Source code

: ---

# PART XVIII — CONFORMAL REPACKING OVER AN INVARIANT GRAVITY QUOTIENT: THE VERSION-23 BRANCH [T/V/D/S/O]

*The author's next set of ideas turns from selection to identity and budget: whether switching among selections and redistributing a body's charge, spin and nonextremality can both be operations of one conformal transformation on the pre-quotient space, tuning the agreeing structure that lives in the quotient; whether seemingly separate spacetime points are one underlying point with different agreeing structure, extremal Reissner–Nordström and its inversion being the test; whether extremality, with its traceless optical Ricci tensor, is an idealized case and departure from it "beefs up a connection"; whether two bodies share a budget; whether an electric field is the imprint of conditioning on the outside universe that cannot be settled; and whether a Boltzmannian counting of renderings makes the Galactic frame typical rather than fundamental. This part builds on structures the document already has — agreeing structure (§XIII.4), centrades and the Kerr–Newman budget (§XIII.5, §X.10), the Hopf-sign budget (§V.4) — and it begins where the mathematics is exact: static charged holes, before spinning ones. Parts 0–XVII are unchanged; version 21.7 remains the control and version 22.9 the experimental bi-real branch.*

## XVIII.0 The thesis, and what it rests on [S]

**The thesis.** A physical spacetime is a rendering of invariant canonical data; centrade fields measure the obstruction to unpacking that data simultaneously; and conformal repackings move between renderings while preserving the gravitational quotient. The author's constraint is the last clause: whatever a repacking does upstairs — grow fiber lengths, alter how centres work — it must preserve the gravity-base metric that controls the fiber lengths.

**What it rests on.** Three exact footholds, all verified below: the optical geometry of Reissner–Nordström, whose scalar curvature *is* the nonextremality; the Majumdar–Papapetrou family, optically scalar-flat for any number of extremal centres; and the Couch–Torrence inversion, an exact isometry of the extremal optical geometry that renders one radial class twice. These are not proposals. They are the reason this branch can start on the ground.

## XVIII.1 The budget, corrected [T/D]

Exercise prompt => Only lines holding the word "rests" are wanted here; copy each from the listing.

Result =>
## XVIII.0 The thesis, and what it rests on [S]
**What it rests on.** Three exact footholds, all verified below: the optical geometry of Reissner–Nordström, whose scalar curvature *is* the nonextremality; the Majumdar–Papapetrou family, optically scalar-flat for any number of extremal centres; and the Couch–Torrence inversion, an exact isometry of the extremal optical geometry that renders one radial class twice. These are not proposals. They are the reason this branch can start on the ground.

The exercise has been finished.